The title of Carl Hoffman’s The Lunatic Express: Discovering the World via Its Most Dangerous Buses, Boats, Trains, and Planes comes from an African railroad line that runs from Kenya to Uganda. So many people were killed while building the railroad that it was nicknamed the Lunatic Express. Lunatic may also be an appropriate word to describe the author and the adventures he took on to write this book.
Hoffman travelled around the world and back to the United States using the most perilous modes of transportation available-the type many citizens of the world use to get to their families or jobs, often risking their lives on a daily basis. Taking dangerous buses to mountainous parts of South America or buses in war-torn Afghanistan may not be the way most readers would want to see the world, but it is the way that Hoffman travelled.
He made it a point to take the same flight that crashed the previous year on the congested and too short runway at a Sao Paolo airport and also travelled on a ferry in Gambia following the same route on which the ferry, Joola capsized, killing over 1,800 people-more than perished in the Titanic disaster. Hoffman took trips on the subways of Mumbai, India, where, according to Wikipedia, over 4,500 people die annually ‘due to unsafe riding on trains or trespassing on railway tracks or as a result of suicide attempts’. Still others are electrocuted or pushed onto the tracks.

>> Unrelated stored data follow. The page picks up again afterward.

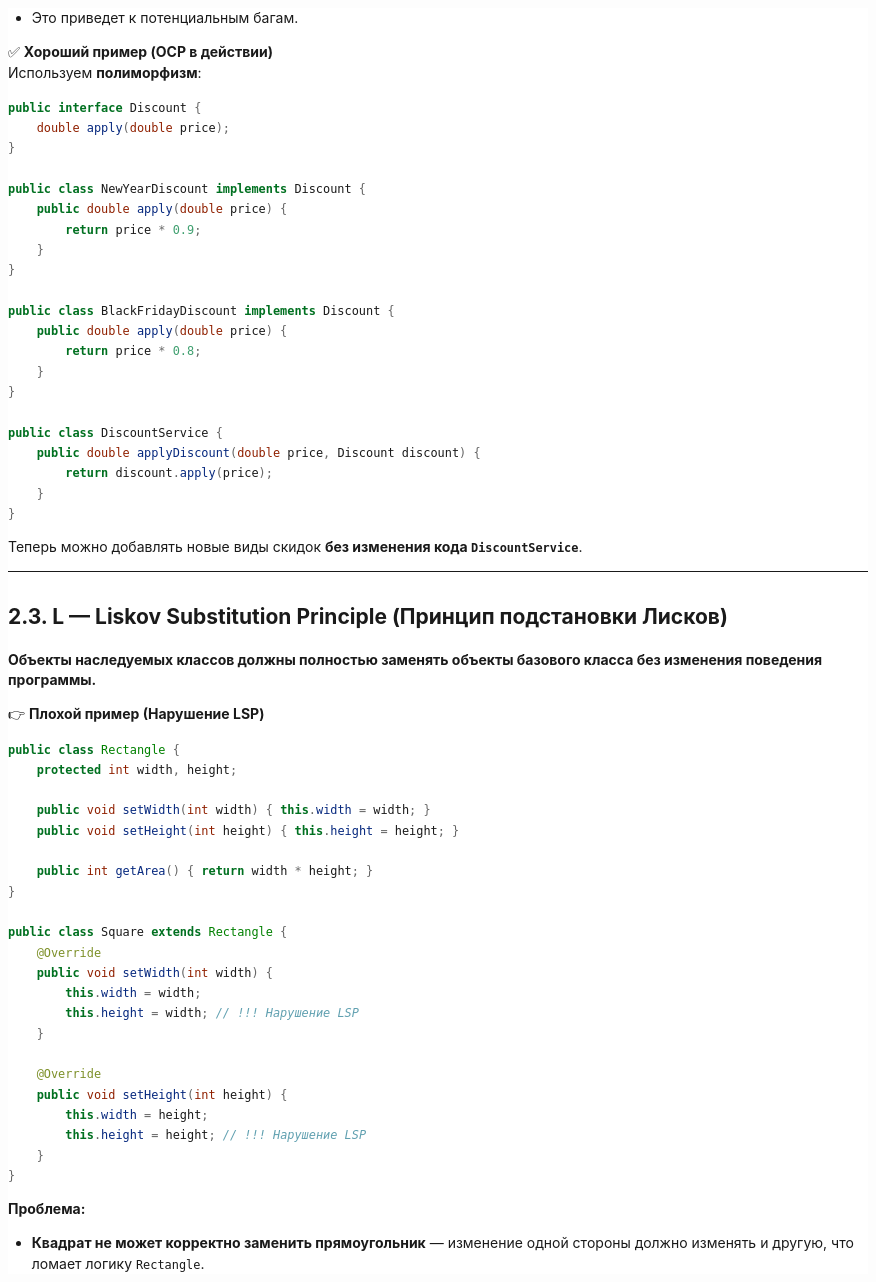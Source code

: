 - Это приведет к потенциальным багам.

✅ **Хороший пример (OCP в действии)**  
Используем **полиморфизм**:
```java
public interface Discount {
    double apply(double price);
}

public class NewYearDiscount implements Discount {
    public double apply(double price) {
        return price * 0.9;
    }
}

public class BlackFridayDiscount implements Discount {
    public double apply(double price) {
        return price * 0.8;
    }
}

public class DiscountService {
    public double applyDiscount(double price, Discount discount) {
        return discount.apply(price);
    }
}
```
Теперь можно добавлять новые виды скидок **без изменения кода `DiscountService`**.

---

## **2.3. L — Liskov Substitution Principle (Принцип подстановки Лисков)**
**Объекты наследуемых классов должны полностью заменять объекты базового класса без изменения поведения программы.**

👉 **Плохой пример (Нарушение LSP)**
```java
public class Rectangle {
    protected int width, height;

    public void setWidth(int width) { this.width = width; }
    public void setHeight(int height) { this.height = height; }

    public int getArea() { return width * height; }
}

public class Square extends Rectangle {
    @Override
    public void setWidth(int width) {
        this.width = width;
        this.height = width; // !!! Нарушение LSP
    }

    @Override
    public void setHeight(int height) {
        this.width = height;
        this.height = height; // !!! Нарушение LSP
    }
}
```
**Проблема:**
- **Квадрат не может корректно заменить прямоугольник** — изменение одной стороны должно изменять и другую, что ломает логику `Rectangle`.
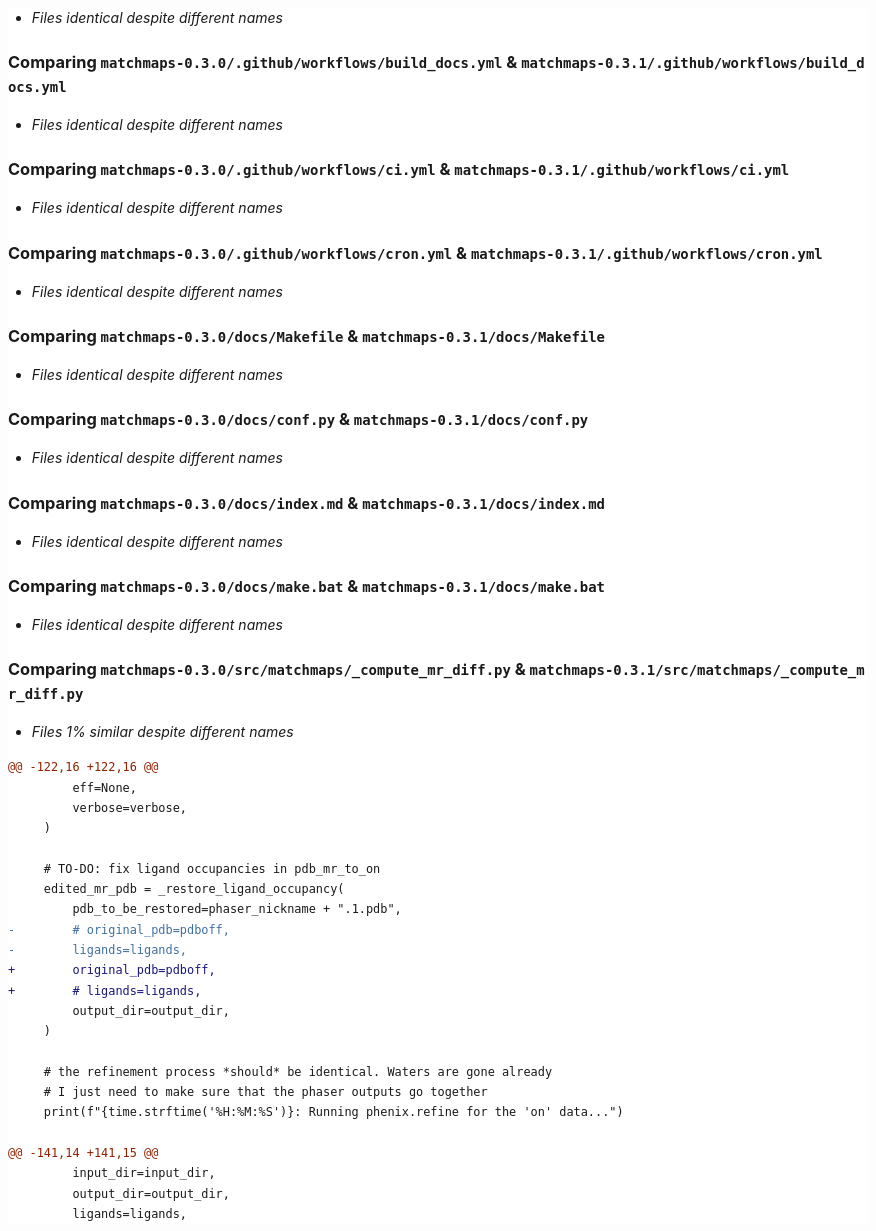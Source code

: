  * *Files identical despite different names*

### Comparing `matchmaps-0.3.0/.github/workflows/build_docs.yml` & `matchmaps-0.3.1/.github/workflows/build_docs.yml`

 * *Files identical despite different names*

### Comparing `matchmaps-0.3.0/.github/workflows/ci.yml` & `matchmaps-0.3.1/.github/workflows/ci.yml`

 * *Files identical despite different names*

### Comparing `matchmaps-0.3.0/.github/workflows/cron.yml` & `matchmaps-0.3.1/.github/workflows/cron.yml`

 * *Files identical despite different names*

### Comparing `matchmaps-0.3.0/docs/Makefile` & `matchmaps-0.3.1/docs/Makefile`

 * *Files identical despite different names*

### Comparing `matchmaps-0.3.0/docs/conf.py` & `matchmaps-0.3.1/docs/conf.py`

 * *Files identical despite different names*

### Comparing `matchmaps-0.3.0/docs/index.md` & `matchmaps-0.3.1/docs/index.md`

 * *Files identical despite different names*

### Comparing `matchmaps-0.3.0/docs/make.bat` & `matchmaps-0.3.1/docs/make.bat`

 * *Files identical despite different names*

### Comparing `matchmaps-0.3.0/src/matchmaps/_compute_mr_diff.py` & `matchmaps-0.3.1/src/matchmaps/_compute_mr_diff.py`

 * *Files 1% similar despite different names*

```diff
@@ -122,16 +122,16 @@
         eff=None,
         verbose=verbose,
     )
 
     # TO-DO: fix ligand occupancies in pdb_mr_to_on
     edited_mr_pdb = _restore_ligand_occupancy(
         pdb_to_be_restored=phaser_nickname + ".1.pdb",
-        # original_pdb=pdboff,
-        ligands=ligands,
+        original_pdb=pdboff,
+        # ligands=ligands,
         output_dir=output_dir,
     )
 
     # the refinement process *should* be identical. Waters are gone already
     # I just need to make sure that the phaser outputs go together
     print(f"{time.strftime('%H:%M:%S')}: Running phenix.refine for the 'on' data...")
 
@@ -141,14 +141,15 @@
         input_dir=input_dir,
         output_dir=output_dir,
         ligands=ligands,
```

Hoffman’s daredevil travel exploits highlight the disturbing disparity among the choices of transportation available around the world. As can be expected, your chance of reaching your destination unharmed seems in direct proportion to the quality of life in the area where you are travelling. In undeveloped countries, the poorest people have the most difficult time navigating their countries’ woefully unsafe boats, planes, ferries and trains.
This is an eye-opening book filled with interesting characters and statistics, but, unlike other armchair travel books you may read, this one will not make you consider packing your bags to personally trace Mr. Hoffman’s unusual routes. But, please sit and read and enjoy from the safety of your comfy chair.